La joven hablaba con dificultad: arrastraba las palabras. Parecía considerarse despreciable, creía desaparecido su talento. Sunil se quedó en la habitación toda la noche, sin perderla de vista, y a la mañana siguiente la llevó, como habían planeado, a la cárcel donde estaba encerrado su padre. Sunil esperó fuera cuando a ella le permitieron verlo.

Su padre se inclinó hacia adelante y le dio un nombre,
«Oronsay
».

—Sunil y otros estarán en el mismo buque, para cuidarme.

El transatlántico se dirigía a Inglaterra y aquel grupo le ayudaría a escapar. Luego casi introdujo el rostro entre los barrotes y siguió hablando con su hija.

Ya en el exterior de la cárcel, la joven vio la esbelta figura de Sunil esperándola. Se acercó a él, lo sujetó por la nuca y le habló al oído para decirle lo que creía que tenía que hacer, dado que su vida ya no era suya sino de su padre.

El Mediterráneo

Ramadhin se colocó en la sombra.

Cassius y yo estábamos agazapados en el bote salvavidas que colgaba en el aire. Y en la cubierta, por debajo de nosotros, Emily le susurraba algo al oído al artista llamado Sunil. Habíamos adivinado dónde podían estar y oíamos lo que decían, sus susurros ampliados dentro del caparazón del bote salvavidas. Todos los sonidos que producían llenaban nuestra oscuridad, mientras esperábamos allí, en aquel calor claustrofóbico.

—No, aquí no.

—Aquí —dijo él.

El frufrú de una tela.

—Entonces deja…

—Tu boca. Tan dulce —decía él.

—Sí. La leche.

—¿Leche?

—Comí alcachofas en la cena. Si comes alcachofas y después bebes leche, la leche sabe dulce… Incluso aunque sirvan vino, yo pido leche. Si he comido antes alcachofas.

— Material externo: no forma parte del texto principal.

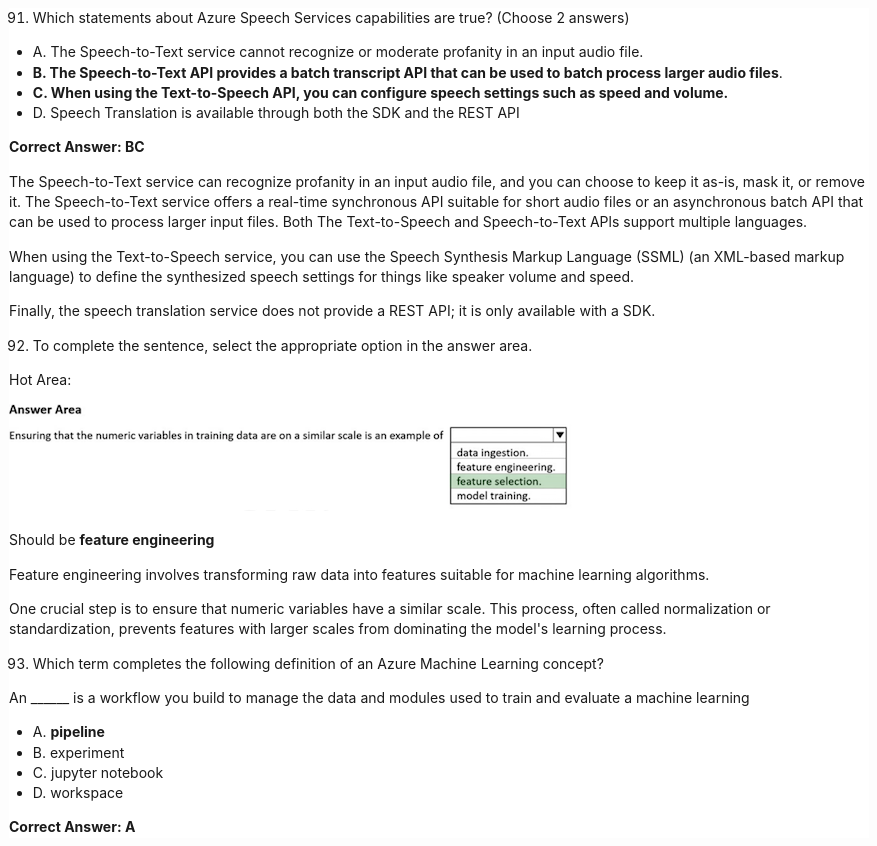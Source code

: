 
91) Which statements about Azure Speech Services capabilities are true? (Choose 2 answers)

* A. The Speech-to-Text service cannot recognize or moderate profanity in an input audio file.
* **B. The Speech-to-Text API provides a batch transcript API that can be used to batch process larger audio files**.
* **C. When using the Text-to-Speech API, you can configure speech settings such as speed and volume.**
* D. Speech Translation is available through both the SDK and the REST API

**Correct Answer: BC**

The Speech-to-Text service can recognize profanity in an input audio file, and you can choose to keep it as-is, mask it, or remove it. The Speech-to-Text service offers a real-time synchronous API suitable for short audio files or an asynchronous batch API that can be used to process larger input files. Both The Text-to-Speech and Speech-to-Text APls support multiple languages.

When using the Text-to-Speech service, you can use the Speech Synthesis Markup Language (SSML) (an XML-based markup language) to define the synthesized speech settings for things like speaker volume and speed.

Finally, the speech translation service does not provide a REST API; it is only available with a SDK.

92) To complete the sentence, select the appropriate option in the answer area.

Hot Area:

![Alt Image Text](../images/ai900_2_37.png "Body image")



Should be **feature engineering**

Feature engineering involves transforming raw data into features suitable for machine learning algorithms.  

One crucial step is to ensure that numeric variables have a similar scale. This process, often called normalization or standardization, prevents features with larger scales from dominating the model's learning process.

93) Which term completes the following definition of an Azure Machine Learning concept?

An ______ is a workflow you build to manage the data and modules used to train and evaluate a machine learning

* A. **pipeline**
* B. experiment
* C. jupyter notebook
* D. workspace

**Correct Answer: A**
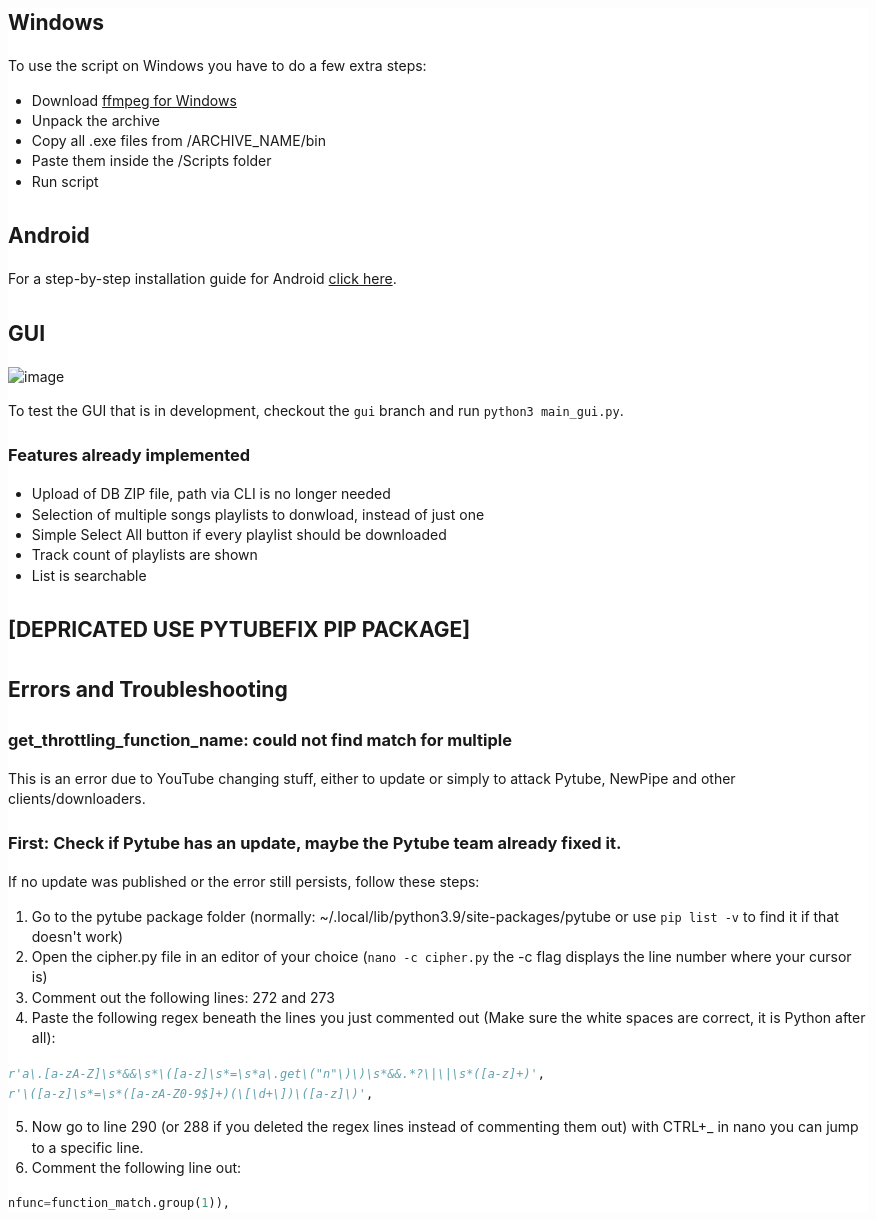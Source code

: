 ## Windows
To use the script on Windows you have to do a few extra steps:

- Download [ffmpeg for Windows](https://www.gyan.dev/ffmpeg/builds/ffmpeg-git-essentials.7z)
- Unpack the archive
- Copy all .exe files from /ARCHIVE_NAME/bin
- Paste them inside the /Scripts folder
- Run script

## Android

For a step-by-step installation guide for Android [click here](https://github.com/Quasolaris/NewPipePlaylistExtractor/blob/main/Guides/android_manual.md).

## GUI
![image](https://github.com/user-attachments/assets/70e7c24b-81da-4a61-8968-eef940b1b8a9)

To test the GUI that is in development, checkout the ```gui``` branch and run ```python3 main_gui.py```.

### Features already implemented
- Upload of DB ZIP file, path via CLI is no longer needed
- Selection of multiple songs playlists to donwload, instead of just one
- Simple Select All button if every playlist should be downloaded
- Track count of playlists are shown
- List is searchable 



## [DEPRICATED USE PYTUBEFIX PIP PACKAGE] 
## Errors and Troubleshooting
### get_throttling_function_name: could not find match for multiple

This is an error due to YouTube changing stuff, either to update or simply to attack Pytube, NewPipe and other clients/downloaders.

### First: Check if Pytube has an update, maybe the Pytube team already fixed it.

If no update was published or the error still persists, follow these steps:

1. Go to the pytube package folder (normally: \~/.local/lib/python3.9/site-packages/pytube  or use `pip list -v` to find it if that doesn't work)
2. Open the cipher.py file in an editor of your choice (```nano -c cipher.py``` the -c flag displays the line number where your cursor is)
3. Comment out the following lines: 272 and 273
4. Paste the following regex beneath the lines you just commented out (Make sure the white spaces are correct, it is Python after all):
```python
r'a\.[a-zA-Z]\s*&&\s*\([a-z]\s*=\s*a\.get\("n"\)\)\s*&&.*?\|\|\s*([a-z]+)',
r'\([a-z]\s*=\s*([a-zA-Z0-9$]+)(\[\d+\])\([a-z]\)',
```
5. Now go to line 290 (or 288 if you deleted the regex lines instead of commenting them out) with CTRL+_ in nano you can jump to a specific line.
6. Comment the following line out: 
```python
nfunc=function_match.group(1)),
```
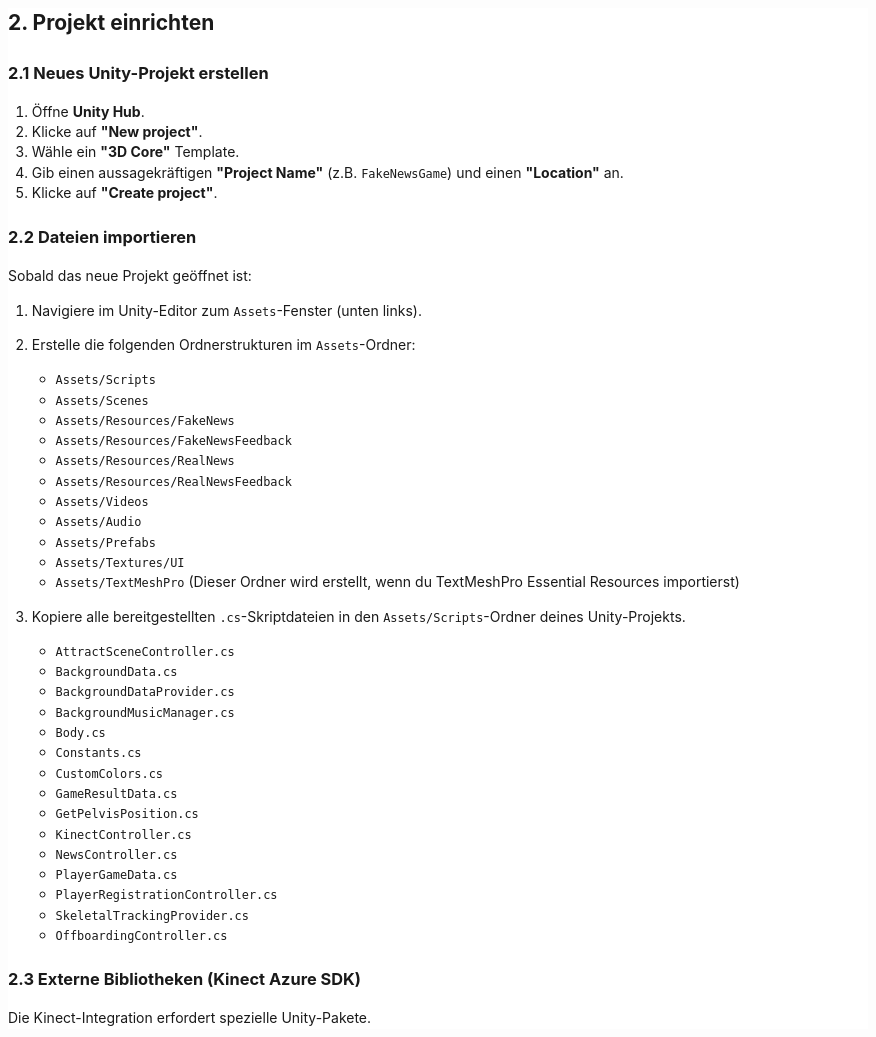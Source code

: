 ## 2. Projekt einrichten

### 2.1 Neues Unity-Projekt erstellen

1.  Öffne **Unity Hub**.
2.  Klicke auf **"New project"**.
3.  Wähle ein **"3D Core"** Template.
4.  Gib einen aussagekräftigen **"Project Name"** (z.B. `FakeNewsGame`) und einen **"Location"** an.
5.  Klicke auf **"Create project"**.

### 2.2 Dateien importieren

Sobald das neue Projekt geöffnet ist:

1.  Navigiere im Unity-Editor zum `Assets`-Fenster (unten links).
2.  Erstelle die folgenden Ordnerstrukturen im `Assets`-Ordner:
    * `Assets/Scripts`
    * `Assets/Scenes`
    * `Assets/Resources/FakeNews`
    * `Assets/Resources/FakeNewsFeedback`
    * `Assets/Resources/RealNews`
    * `Assets/Resources/RealNewsFeedback`
    * `Assets/Videos`
    * `Assets/Audio`
    * `Assets/Prefabs`
    * `Assets/Textures/UI`
    * `Assets/TextMeshPro` (Dieser Ordner wird erstellt, wenn du TextMeshPro Essential Resources importierst)

3.  Kopiere alle bereitgestellten `.cs`-Skriptdateien in den `Assets/Scripts`-Ordner deines Unity-Projekts.
    * `AttractSceneController.cs`
    * `BackgroundData.cs`
    * `BackgroundDataProvider.cs`
    * `BackgroundMusicManager.cs`
    * `Body.cs`
    * `Constants.cs`
    * `CustomColors.cs`
    * `GameResultData.cs`
    * `GetPelvisPosition.cs`
    * `KinectController.cs`
    * `NewsController.cs`
    * `PlayerGameData.cs`
    * `PlayerRegistrationController.cs`
    * `SkeletalTrackingProvider.cs`
    * `OffboardingController.cs`

### 2.3 Externe Bibliotheken (Kinect Azure SDK)

Die Kinect-Integration erfordert spezielle Unity-Pakete.

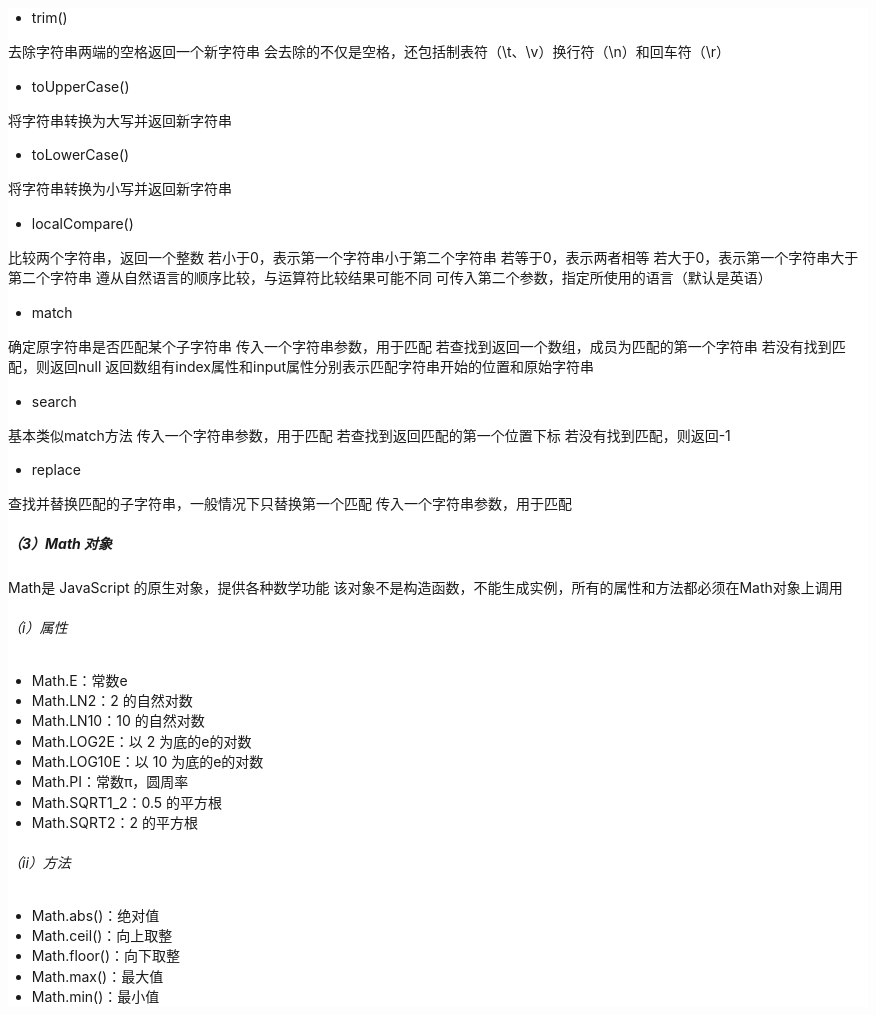 - trim()

去除字符串两端的空格返回一个新字符串
会去除的不仅是空格，还包括制表符（\t、\v）换行符（\n）和回车符（\r）

- toUpperCase()

将字符串转换为大写并返回新字符串

- toLowerCase()

将字符串转换为小写并返回新字符串

- localCompare()

比较两个字符串，返回一个整数
若小于0，表示第一个字符串小于第二个字符串
若等于0，表示两者相等
若大于0，表示第一个字符串大于第二个字符串
遵从自然语言的顺序比较，与运算符比较结果可能不同
可传入第二个参数，指定所使用的语言（默认是英语）

- match

确定原字符串是否匹配某个子字符串
传入一个字符串参数，用于匹配
若查找到返回一个数组，成员为匹配的第一个字符串
若没有找到匹配，则返回null
返回数组有index属性和input属性分别表示匹配字符串开始的位置和原始字符串

- search

基本类似match方法
传入一个字符串参数，用于匹配
若查找到返回匹配的第一个位置下标
若没有找到匹配，则返回-1

- replace

查找并替换匹配的子字符串，一般情况下只替换第一个匹配
传入一个字符串参数，用于匹配

##### （3）Math 对象
Math是 JavaScript 的原生对象，提供各种数学功能
该对象不是构造函数，不能生成实例，所有的属性和方法都必须在Math对象上调用
###### （i）属性

- Math.E：常数e
- Math.LN2：2 的自然对数
- Math.LN10：10 的自然对数
- Math.LOG2E：以 2 为底的e的对数
- Math.LOG10E：以 10 为底的e的对数
- Math.PI：常数π，圆周率
- Math.SQRT1_2：0.5 的平方根
- Math.SQRT2：2 的平方根
###### （ii）方法

- Math.abs()：绝对值
- Math.ceil()：向上取整
- Math.floor()：向下取整
- Math.max()：最大值
- Math.min()：最小值
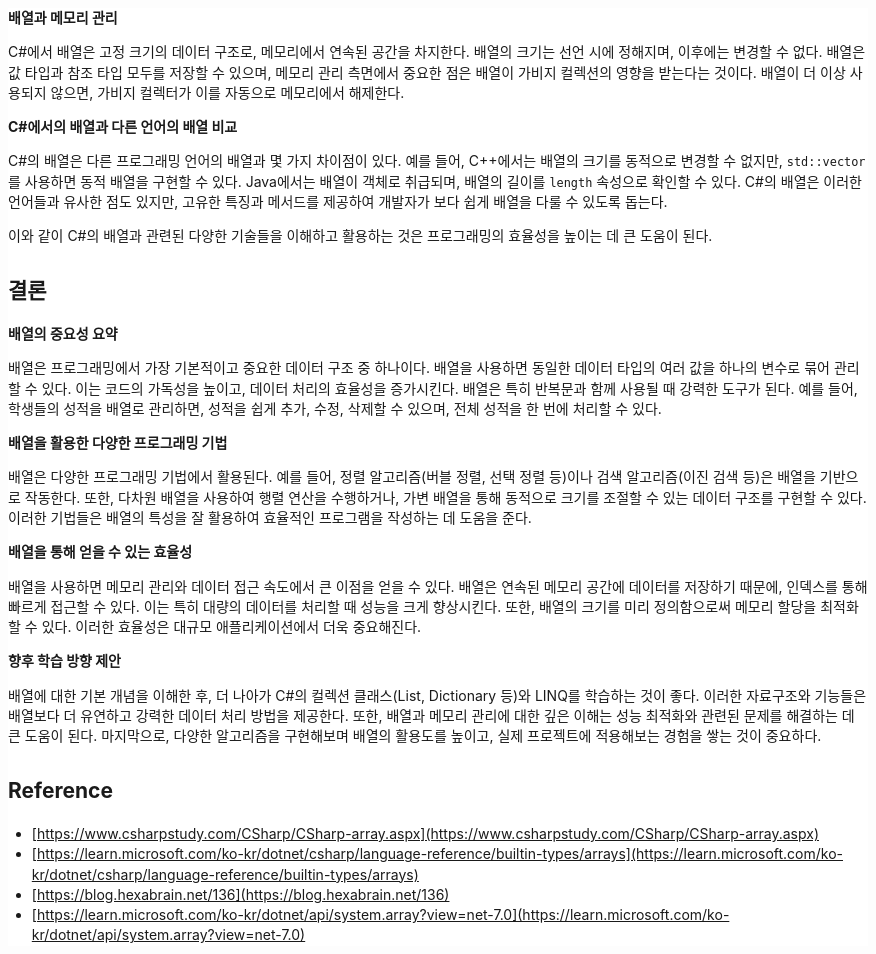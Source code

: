 **배열과 메모리 관리**  

C#에서 배열은 고정 크기의 데이터 구조로, 메모리에서 연속된 공간을 차지한다. 배열의 크기는 선언 시에 정해지며, 이후에는 변경할 수 없다. 배열은 값 타입과 참조 타입 모두를 저장할 수 있으며, 메모리 관리 측면에서 중요한 점은 배열이 가비지 컬렉션의 영향을 받는다는 것이다. 배열이 더 이상 사용되지 않으면, 가비지 컬렉터가 이를 자동으로 메모리에서 해제한다.

**C#에서의 배열과 다른 언어의 배열 비교**  

C#의 배열은 다른 프로그래밍 언어의 배열과 몇 가지 차이점이 있다. 예를 들어, C++에서는 배열의 크기를 동적으로 변경할 수 없지만, `std::vector`를 사용하면 동적 배열을 구현할 수 있다. Java에서는 배열이 객체로 취급되며, 배열의 길이를 `length` 속성으로 확인할 수 있다. C#의 배열은 이러한 언어들과 유사한 점도 있지만, 고유한 특징과 메서드를 제공하여 개발자가 보다 쉽게 배열을 다룰 수 있도록 돕는다. 

이와 같이 C#의 배열과 관련된 다양한 기술들을 이해하고 활용하는 것은 프로그래밍의 효율성을 높이는 데 큰 도움이 된다.



## 결론

**배열의 중요성 요약**  

배열은 프로그래밍에서 가장 기본적이고 중요한 데이터 구조 중 하나이다. 배열을 사용하면 동일한 데이터 타입의 여러 값을 하나의 변수로 묶어 관리할 수 있다. 이는 코드의 가독성을 높이고, 데이터 처리의 효율성을 증가시킨다. 배열은 특히 반복문과 함께 사용될 때 강력한 도구가 된다. 예를 들어, 학생들의 성적을 배열로 관리하면, 성적을 쉽게 추가, 수정, 삭제할 수 있으며, 전체 성적을 한 번에 처리할 수 있다.

**배열을 활용한 다양한 프로그래밍 기법**  

배열은 다양한 프로그래밍 기법에서 활용된다. 예를 들어, 정렬 알고리즘(버블 정렬, 선택 정렬 등)이나 검색 알고리즘(이진 검색 등)은 배열을 기반으로 작동한다. 또한, 다차원 배열을 사용하여 행렬 연산을 수행하거나, 가변 배열을 통해 동적으로 크기를 조절할 수 있는 데이터 구조를 구현할 수 있다. 이러한 기법들은 배열의 특성을 잘 활용하여 효율적인 프로그램을 작성하는 데 도움을 준다.

**배열을 통해 얻을 수 있는 효율성**  

배열을 사용하면 메모리 관리와 데이터 접근 속도에서 큰 이점을 얻을 수 있다. 배열은 연속된 메모리 공간에 데이터를 저장하기 때문에, 인덱스를 통해 빠르게 접근할 수 있다. 이는 특히 대량의 데이터를 처리할 때 성능을 크게 향상시킨다. 또한, 배열의 크기를 미리 정의함으로써 메모리 할당을 최적화할 수 있다. 이러한 효율성은 대규모 애플리케이션에서 더욱 중요해진다.

**향후 학습 방향 제안**  

배열에 대한 기본 개념을 이해한 후, 더 나아가 C#의 컬렉션 클래스(List, Dictionary 등)와 LINQ를 학습하는 것이 좋다. 이러한 자료구조와 기능들은 배열보다 더 유연하고 강력한 데이터 처리 방법을 제공한다. 또한, 배열과 메모리 관리에 대한 깊은 이해는 성능 최적화와 관련된 문제를 해결하는 데 큰 도움이 된다. 마지막으로, 다양한 알고리즘을 구현해보며 배열의 활용도를 높이고, 실제 프로젝트에 적용해보는 경험을 쌓는 것이 중요하다.



## Reference


* [https://www.csharpstudy.com/CSharp/CSharp-array.aspx](https://www.csharpstudy.com/CSharp/CSharp-array.aspx)
* [https://learn.microsoft.com/ko-kr/dotnet/csharp/language-reference/builtin-types/arrays](https://learn.microsoft.com/ko-kr/dotnet/csharp/language-reference/builtin-types/arrays)
* [https://blog.hexabrain.net/136](https://blog.hexabrain.net/136)
* [https://learn.microsoft.com/ko-kr/dotnet/api/system.array?view=net-7.0](https://learn.microsoft.com/ko-kr/dotnet/api/system.array?view=net-7.0)
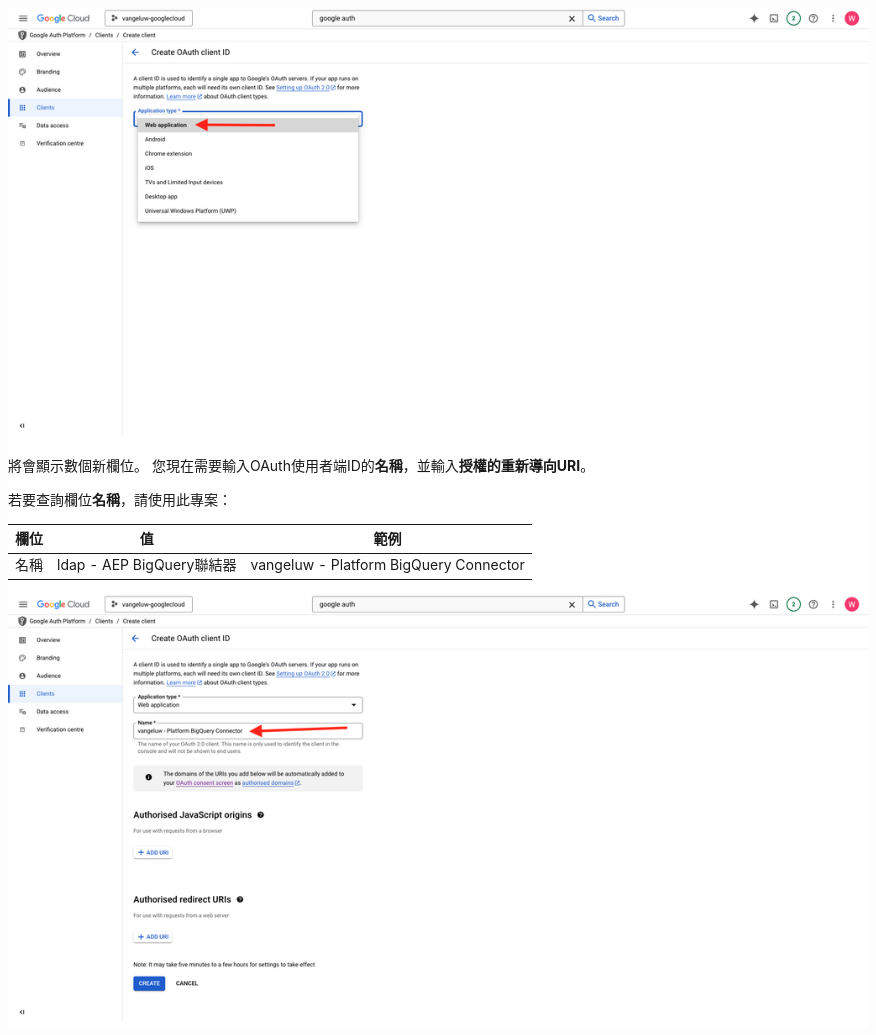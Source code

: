 ![示範](./images/ex212.png)

將會顯示數個新欄位。 您現在需要輸入OAuth使用者端ID的&#x200B;**名稱**，並輸入&#x200B;**授權的重新導向URI**。

若要查詢欄位&#x200B;**名稱**，請使用此專案：

| 欄位 | 值 | 範例 |
| ----------------- |-------------| -------------| 
| 名稱 | ldap - AEP BigQuery聯結器 | vangeluw - Platform BigQuery Connector |

![示範](./images/ex2122.png)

No entendíamos de qué estaban hablando. Quizá utilizaban un código especial. Hubo un largo silencio. Luego una risa.

—Tengo que volver pronto… —dijo Sunil.

Fuera lo que fuese, no entendíamos lo que estaba ocurriendo. Cassius se inclinó hacia mí y susurró:

—¿Dónde está la alcachofa?

Oí que alguien encendía una cerilla y pronto empezamos a oler el humo del cigarrillo de Emily. Player’s Navy Cut.

De repente, como si fueran desconocidos, iniciaron una conversación mucho más cauta. Era desconcertante. El diálogo sobre alcachofas nos había dejado en un sitio distinto. Ahora se hablaba de horarios, de con qué frecuencia el vigilante nocturno patrullaba por la cubierta de paseo, las horas a las que el preso comía y cuándo lo sacaban a pasear.

—Hay algo que quiero que hagas —estaba diciendo Sunil, y luego pasaron a susurrar en voz muy baja.

—Pero ¿de verdad puede hacer una cosa así? —la voz de Emily sonó de pronto con gran nitidez en la oscuridad. Parecía asustada.

—Sabe cuándo sus guardianes estarán más distraídos, o cansados. Aunque todavía está débil a causa de la paliza.

—¿Qué paliza? ¿Cuándo ha sucedido eso?

—Después del ciclón.

Recordamos entonces cómo, poco antes de llegar a Adén, el preso no había dado algunos de sus paseos nocturnos.

—Deben de haber sospechado algo.

¿Sospechado qué
?

Era como si Cassius y yo oyésemos cada uno los pensamientos del otro en la oscuridad, la lenta maquinaria de nuestros jóvenes cerebros tratando de asimilar aquella repentina información.

—Tienes que asegurarte de que viene a reunirse aquí contigo. Dinos cuándo. Estaremos preparados.

Emily guardó silencio.

—Le interesas muchísimo —rió después de decir aquello—. Bastará con que no lo rechaces.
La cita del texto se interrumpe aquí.